▶ _Work to be completed_: Copy out each record below, exactly as given.

▶ _Supplied information_:

• • • • •

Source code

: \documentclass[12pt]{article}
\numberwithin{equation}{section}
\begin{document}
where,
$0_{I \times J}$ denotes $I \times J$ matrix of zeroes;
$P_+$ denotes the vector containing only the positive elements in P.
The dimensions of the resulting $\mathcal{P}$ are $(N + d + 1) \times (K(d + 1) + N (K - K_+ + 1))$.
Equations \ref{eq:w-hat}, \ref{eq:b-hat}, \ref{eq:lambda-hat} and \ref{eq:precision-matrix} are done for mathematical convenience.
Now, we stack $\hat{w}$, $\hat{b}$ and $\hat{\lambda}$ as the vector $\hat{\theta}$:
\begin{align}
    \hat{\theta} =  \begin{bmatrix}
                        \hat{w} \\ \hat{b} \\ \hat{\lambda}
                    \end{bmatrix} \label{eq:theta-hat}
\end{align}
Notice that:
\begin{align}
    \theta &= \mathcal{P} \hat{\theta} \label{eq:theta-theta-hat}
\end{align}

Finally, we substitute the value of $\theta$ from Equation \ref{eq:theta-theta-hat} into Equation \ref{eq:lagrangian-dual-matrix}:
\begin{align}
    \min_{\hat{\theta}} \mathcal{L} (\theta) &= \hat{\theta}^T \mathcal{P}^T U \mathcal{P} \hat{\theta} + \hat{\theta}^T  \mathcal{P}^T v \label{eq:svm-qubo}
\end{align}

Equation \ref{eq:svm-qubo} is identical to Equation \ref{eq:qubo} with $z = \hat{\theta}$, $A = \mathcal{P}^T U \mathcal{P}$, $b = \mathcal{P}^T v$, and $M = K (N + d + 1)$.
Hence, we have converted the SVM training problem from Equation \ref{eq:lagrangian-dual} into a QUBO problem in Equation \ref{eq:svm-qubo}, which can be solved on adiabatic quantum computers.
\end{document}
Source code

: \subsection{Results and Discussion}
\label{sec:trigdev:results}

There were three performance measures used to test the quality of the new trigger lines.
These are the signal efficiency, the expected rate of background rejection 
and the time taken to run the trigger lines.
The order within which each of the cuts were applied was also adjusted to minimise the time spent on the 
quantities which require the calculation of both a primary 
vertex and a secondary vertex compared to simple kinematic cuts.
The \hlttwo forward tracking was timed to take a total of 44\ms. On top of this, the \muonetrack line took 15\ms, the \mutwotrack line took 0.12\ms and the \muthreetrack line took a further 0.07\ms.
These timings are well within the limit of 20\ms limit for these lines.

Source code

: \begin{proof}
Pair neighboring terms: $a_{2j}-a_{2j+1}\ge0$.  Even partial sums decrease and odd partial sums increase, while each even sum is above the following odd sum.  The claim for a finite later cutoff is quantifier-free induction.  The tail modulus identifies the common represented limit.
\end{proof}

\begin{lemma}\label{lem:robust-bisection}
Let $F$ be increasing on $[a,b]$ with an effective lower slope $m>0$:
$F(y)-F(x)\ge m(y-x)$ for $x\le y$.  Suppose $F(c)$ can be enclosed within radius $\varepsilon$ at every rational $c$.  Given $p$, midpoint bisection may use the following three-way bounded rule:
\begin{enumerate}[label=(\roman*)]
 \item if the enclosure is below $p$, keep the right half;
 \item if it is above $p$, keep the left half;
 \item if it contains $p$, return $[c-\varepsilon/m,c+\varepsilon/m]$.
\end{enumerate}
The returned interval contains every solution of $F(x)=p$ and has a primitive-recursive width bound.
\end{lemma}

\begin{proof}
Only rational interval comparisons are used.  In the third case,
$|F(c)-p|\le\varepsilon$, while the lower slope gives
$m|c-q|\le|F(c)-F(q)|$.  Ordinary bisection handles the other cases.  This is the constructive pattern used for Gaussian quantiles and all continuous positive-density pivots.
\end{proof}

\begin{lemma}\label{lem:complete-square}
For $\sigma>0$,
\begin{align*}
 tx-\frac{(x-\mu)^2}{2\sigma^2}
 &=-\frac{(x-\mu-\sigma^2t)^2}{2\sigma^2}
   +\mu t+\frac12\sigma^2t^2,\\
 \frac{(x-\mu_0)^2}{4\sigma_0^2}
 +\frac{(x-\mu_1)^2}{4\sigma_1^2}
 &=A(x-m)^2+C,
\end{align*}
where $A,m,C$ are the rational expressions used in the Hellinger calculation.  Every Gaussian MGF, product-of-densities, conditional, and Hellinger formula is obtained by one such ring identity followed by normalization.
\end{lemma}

• • • • •

▶ _Answer below_:
Source code

: \documentclass[12pt]{article}
\numberwithin{equation}{section}
\begin{document}
where,
$0_{I \times J}$ denotes $I \times J$ matrix of zeroes;
$P_+$ denotes the vector containing only the positive elements in P.
The dimensions of the resulting $\mathcal{P}$ are $(N + d + 1) \times (K(d + 1) + N (K - K_+ + 1))$.
Equations \ref{eq:w-hat}, \ref{eq:b-hat}, \ref{eq:lambda-hat} and \ref{eq:precision-matrix} are done for mathematical convenience.
Now, we stack $\hat{w}$, $\hat{b}$ and $\hat{\lambda}$ as the vector $\hat{\theta}$:
\begin{align}
    \hat{\theta} =  \begin{bmatrix}
                        \hat{w} \\ \hat{b} \\ \hat{\lambda}
                    \end{bmatrix} \label{eq:theta-hat}
\end{align}
Notice that:
\begin{align}
    \theta &= \mathcal{P} \hat{\theta} \label{eq:theta-theta-hat}
\end{align}

Finally, we substitute the value of $\theta$ from Equation \ref{eq:theta-theta-hat} into Equation \ref{eq:lagrangian-dual-matrix}:
\begin{align}
    \min_{\hat{\theta}} \mathcal{L} (\theta) &= \hat{\theta}^T \mathcal{P}^T U \mathcal{P} \hat{\theta} + \hat{\theta}^T  \mathcal{P}^T v \label{eq:svm-qubo}
\end{align}

Equation \ref{eq:svm-qubo} is identical to Equation \ref{eq:qubo} with $z = \hat{\theta}$, $A = \mathcal{P}^T U \mathcal{P}$, $b = \mathcal{P}^T v$, and $M = K (N + d + 1)$.
Hence, we have converted the SVM training problem from Equation \ref{eq:lagrangian-dual} into a QUBO problem in Equation \ref{eq:svm-qubo}, which can be solved on adiabatic quantum computers.
\end{document}
Source code

: \subsection{Results and Discussion}
\label{sec:trigdev:results}

There were three performance measures used to test the quality of the new trigger lines.
These are the signal efficiency, the expected rate of background rejection 
and the time taken to run the trigger lines.
The order within which each of the cuts were applied was also adjusted to minimise the time spent on the 
quantities which require the calculation of both a primary 
vertex and a secondary vertex compared to simple kinematic cuts.
The \hlttwo forward tracking was timed to take a total of 44\ms. On top of this, the \muonetrack line took 15\ms, the \mutwotrack line took 0.12\ms and the \muthreetrack line took a further 0.07\ms.
These timings are well within the limit of 20\ms limit for these lines.

Source code

: \begin{proof}
Pair neighboring terms: $a_{2j}-a_{2j+1}\ge0$.  Even partial sums decrease and odd partial sums increase, while each even sum is above the following odd sum.  The claim for a finite later cutoff is quantifier-free induction.  The tail modulus identifies the common represented limit.
\end{proof}

\begin{lemma}\label{lem:robust-bisection}
Let $F$ be increasing on $[a,b]$ with an effective lower slope $m>0$:
$F(y)-F(x)\ge m(y-x)$ for $x\le y$.  Suppose $F(c)$ can be enclosed within radius $\varepsilon$ at every rational $c$.  Given $p$, midpoint bisection may use the following three-way bounded rule:
\begin{enumerate}[label=(\roman*)]
 \item if the enclosure is below $p$, keep the right half;
 \item if it is above $p$, keep the left half;
 \item if it contains $p$, return $[c-\varepsilon/m,c+\varepsilon/m]$.
\end{enumerate}
The returned interval contains every solution of $F(x)=p$ and has a primitive-recursive width bound.
\end{lemma}

\begin{proof}
Only rational interval comparisons are used.  In the third case,
$|F(c)-p|\le\varepsilon$, while the lower slope gives
$m|c-q|\le|F(c)-F(q)|$.  Ordinary bisection handles the other cases.  This is the constructive pattern used for Gaussian quantiles and all continuous positive-density pivots.
\end{proof}

\begin{lemma}\label{lem:complete-square}
For $\sigma>0$,
\begin{align*}
 tx-\frac{(x-\mu)^2}{2\sigma^2}
 &=-\frac{(x-\mu-\sigma^2t)^2}{2\sigma^2}
   +\mu t+\frac12\sigma^2t^2,\\
 \frac{(x-\mu_0)^2}{4\sigma_0^2}
 +\frac{(x-\mu_1)^2}{4\sigma_1^2}
 &=A(x-m)^2+C,
\end{align*}
where $A,m,C$ are the rational expressions used in the Hellinger calculation.  Every Gaussian MGF, product-of-densities, conditional, and Hellinger formula is obtained by one such ring identity followed by normalization.
\end{lemma}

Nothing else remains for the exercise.